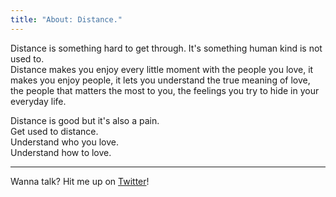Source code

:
 ```yaml
---
title: "About: Distance."
---
```


Distance is something hard to get through. It's something human kind is not used to.  
Distance makes you enjoy every little moment with the people you love, it makes you enjoy people, it lets you understand the true meaning of love, the people that matters the most to you, the feelings you try to hide in your everyday life.

Distance is good but it's also a pain.  
Get used to distance.  
Understand who you love.  
Understand how to love.

___

Wanna talk? Hit me up on [Twitter](http://twitter.com/eliseomartelli)!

★ ★ ★ ★ ★ ★ ★

Exercise - Output an exact copy of the lines from the one holding "Distance is something" to the last line of the data, inclusive, and nothing beyond that range.

Response area -
Distance is something hard to get through. It's something human kind is not used to.  
Distance makes you enjoy every little moment with the people you love, it makes you enjoy people, it lets you understand the true meaning of love, the people that matters the most to you, the feelings you try to hide in your everyday life.

Distance is good but it's also a pain.  
Get used to distance.  
Understand who you love.  
Understand how to love.

___

Wanna talk? Hit me up on [Twitter](http://twitter.com/eliseomartelli)!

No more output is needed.